# DATASET ENTRIES:
----------------
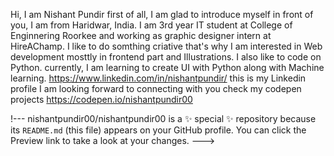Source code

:Hi, I am Nishant Pundir first of all, I am glad to introduce myself in front of you, I am from Haridwar, India. 
I am 3rd year IT student at College of Enginnering Roorkee and working as graphic designer intern at HireAChamp.
I like to do somthing criative that's why I am interested in Web development mosttly in frontend part and Illustrations.
I also like to code on Python. currently, I am learning to create UI with Python along with Machine learning.
https://www.linkedin.com/in/nishantpundir/ this is my Linkedin profile I am looking forward to connecting with you
check my codepen projects https://codepen.io/nishantpundir00


!---
nishantpundir00/nishantpundir00 is a ✨ special ✨ repository because its `README.md` (this file) appears on your GitHub profile.
You can click the Preview link to take a look at your changes.
--->
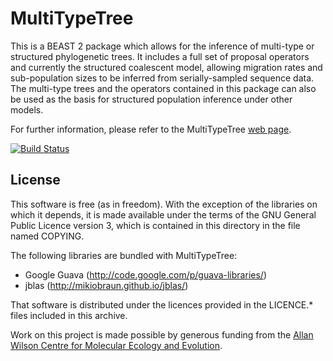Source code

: MultiTypeTree
=============

This is a BEAST 2 package which allows for the inference of multi-type
or structured phylogenetic trees.  It includes a full set of proposal
operators and currently the structured coalescent model, allowing
migration rates and sub-population sizes to be inferred from
serially-sampled sequence data.  The multi-type trees and the
operators contained in this package can also be used as the basis for
structured population inference under other models.

For further information, please refer to the MultiTypeTree [web
page](http://tgvaughan.github.com/MultiTypeTree).

[![Build Status](https://github.com/tgvaughan/MultiTypeTree/workflows/Unit%2Fintegration%20tests/badge.svg)](https://github.com/tgvaughan/MultiTypeTree/actions?query=workflow%3A%22Unit%2Fintegration+tests%22)

License
-------

This software is free (as in freedom).  With the exception of the
libraries on which it depends, it is made available under the terms of
the GNU General Public Licence version 3, which is contained in this
directory in the file named COPYING.

The following libraries are bundled with MultiTypeTree:

* Google Guava (http://code.google.com/p/guava-libraries/)
* jblas (http://mikiobraun.github.io/jblas/)

That software is distributed under the licences provided in the
LICENCE.* files included in this archive.

Work on this project is made possible by generous funding from the
[Allan Wilson Centre for Molecular Ecology and
Evolution](http://www.allanwilsoncentre.ac.nz/).
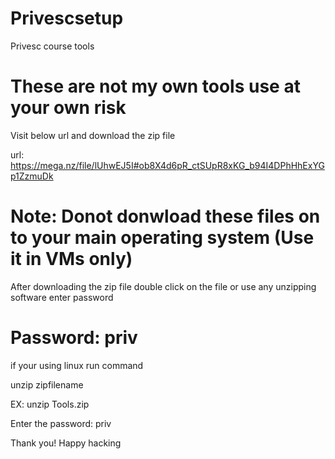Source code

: # Privescsetup
Privesc course tools

# These are not my own tools use at your own risk

Visit below url and download the zip file

url: https://mega.nz/file/lUhwEJ5I#ob8X4d6pR_ctSUpR8xKG_b94I4DPhHhExYGp1ZzmuDk

# Note: Donot donwload these files on to your main operating system (Use it in VMs only)


After downloading the zip file double click on the file or use any unzipping software enter password
# Password:  priv

if your using linux run command

unzip zipfilename

EX: unzip Tools.zip

Enter the password: priv


Thank you! Happy hacking
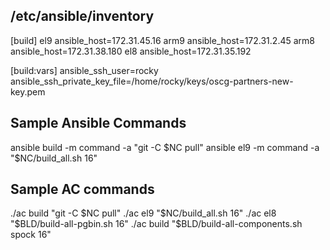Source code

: 
## /etc/ansible/inventory #################################

[build]
el9  ansible_host=172.31.45.16
arm9 ansible_host=172.31.2.45
arm8 ansible_host=172.31.38.180
el8  ansible_host=172.31.35.192

[build:vars]
ansible_ssh_user=rocky
ansible_ssh_private_key_file=/home/rocky/keys/oscg-partners-new-key.pem


## Sample Ansible Commands #################################
ansible build -m command -a "git -C \$NC pull"
ansible el9 -m command -a "\$NC/build_all.sh 16"

## Sample AC commands
./ac build "git -C $NC pull"
./ac el9   "$NC/build_all.sh 16"
./ac el8   "$BLD/build-all-pgbin.sh 16"
./ac build "$BLD/build-all-components.sh spock 16"


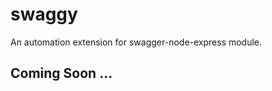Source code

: swaggy
======

An automation extension for swagger-node-express module.

Coming Soon ...
---------------
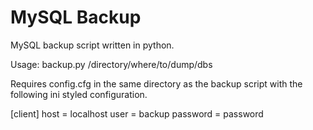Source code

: MySQL Backup
============

MySQL backup script written in python.

Usage: backup.py /directory/where/to/dump/dbs

Requires config.cfg in the same directory as the backup script with the following ini styled configuration.

[client]
host = localhost
user = backup
password = password


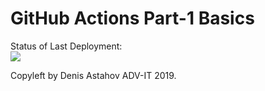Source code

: # GitHub Actions Part-1 Basics


Status of Last Deployment:<br>
<img src="https://github.com/Vovanches09/GithubActions/actions/workflows/Demo-Workflow/badge.svg?branch=main"><br>


Copyleft by Denis Astahov ADV-IT 2019.
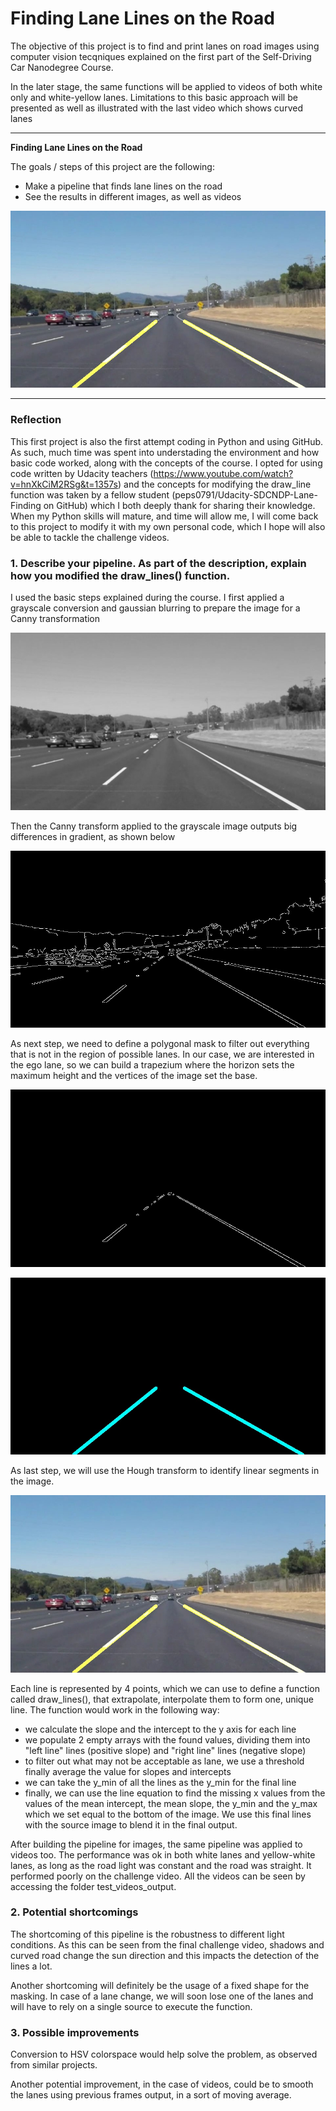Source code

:# **Finding Lane Lines on the Road** 

The objective of this project is to find and print lanes on road images using computer vision tecqniques explained on the first part of the Self-Driving Car Nanodegree Course.

In the later stage, the same functions will be applied to videos of both white only and white-yellow lanes.
Limitations to this basic approach will be presented as well as illustrated with the last video which shows curved lanes

---

**Finding Lane Lines on the Road**

The goals / steps of this project are the following:
* Make a pipeline that finds lane lines on the road
* See the results in different images, as well as videos


[//]: # (Image References)

[image1]: ./test_images_output/output_solidWhiteCurve.jpg "solid White Lane"
![alt text][image1]

---

### Reflection

This first project is also the first attempt coding in Python and using GitHub. As such, much time was spent into understading the environment and how basic code worked, along with the concepts of the course. I opted for using code written by Udacity teachers (https://www.youtube.com/watch?v=hnXkCiM2RSg&t=1357s) and the concepts for modifying the draw_line function was taken by a fellow student (peps0791/Udacity-SDCNDP-Lane-Finding on GitHub) which I both deeply thank for sharing their knowledge. When my Python skills will mature, and time will allow me, I will come back to this project to modify it with my own personal code, which I hope will also be able to tackle the challenge videos.

### 1. Describe your pipeline. As part of the description, explain how you modified the draw_lines() function.

I used the basic steps explained during the course. I first applied a grayscale conversion and gaussian blurring to prepare the image for a Canny transformation

[image2]: ./for_markup/gray/output_solidWhiteCurve.jpg "grayscale"
![alt text][image2]

Then the Canny transform applied to the grayscale image outputs big differences in gradient, as shown below

[image3]: ./for_markup/canny/output_solidWhiteCurve.jpg "canny"
![alt text][image3]

As next step, we need to define a polygonal mask to filter out everything that is not in the region of possible lanes. In our case, we are interested in the ego lane, so we can build a trapezium where the horizon sets the maximum height and the vertices of the image set the base.

[image4]: ./for_markup/target/output_solidWhiteCurve.jpg "lines"
![alt text][image4]

[image5]: ./for_markup/lines/output_solidWhiteCurve.jpg "lines"
![alt text][image5]

As last step, we will use the Hough transform to identify linear segments in the image. 

[image6]: ./test_images_output/output_solidWhiteCurve.jpg "lines"
![alt text][image6]

Each line is represented by 4 points, which we can use to define a function called draw_lines(), that extrapolate, interpolate them to form one, unique line. The function would work in the following way:
* we calculate the slope and the intercept to the y axis for each line
* we populate 2 empty arrays with the found values, dividing them into "left line" lines (positive slope) and "right line" lines (negative slope)
* to filter out what may not be acceptable as lane, we use a threshold finally average the value for slopes and intercepts 
* we can take the y_min of all the lines as the y_min for the final line
* finally, we can use the line equation to find the missing x values from the values of the mean intercept, the mean slope, the y_min and the y_max which we set equal to the bottom of the image. We use this final lines with the source image to blend it in the final output.

After building the pipeline for images, the same pipeline was applied to videos too. The performance was ok in both white lanes and yellow-white lanes, as long as the road light was constant and the road was straight. It performed poorly on the challenge video. All the videos can be seen by accessing the folder test_videos_output.

### 2. Potential shortcomings

The shortcoming of this pipeline is the robustness to different light conditions. As this can be seen from the final challenge video, shadows and curved road change the sun direction and this impacts the detection of the lines a lot.

Another shortcoming will definitely be the usage of a fixed shape for the masking. In case of a lane change, we will soon lose one of the lanes and will have to rely on a single source to execute the function.


### 3. Possible improvements

Conversion to HSV colorspace would help solve the problem, as observed from similar projects.

Another potential improvement, in the case of videos, could be to smooth the lanes using previous frames output, in a sort of moving average.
----------------
# WHAT TO WORK ON:
Copy out exactly, with no pictures, the lines of the data from the first one through the line bearing "I like to do".

# ANSWER SPACE:
Source code

:Hi, I am Nishant Pundir first of all, I am glad to introduce myself in front of you, I am from Haridwar, India. 
I am 3rd year IT student at College of Enginnering Roorkee and working as graphic designer intern at HireAChamp.
I like to do somthing criative that's why I am interested in Web development mosttly in frontend part and Illustrations.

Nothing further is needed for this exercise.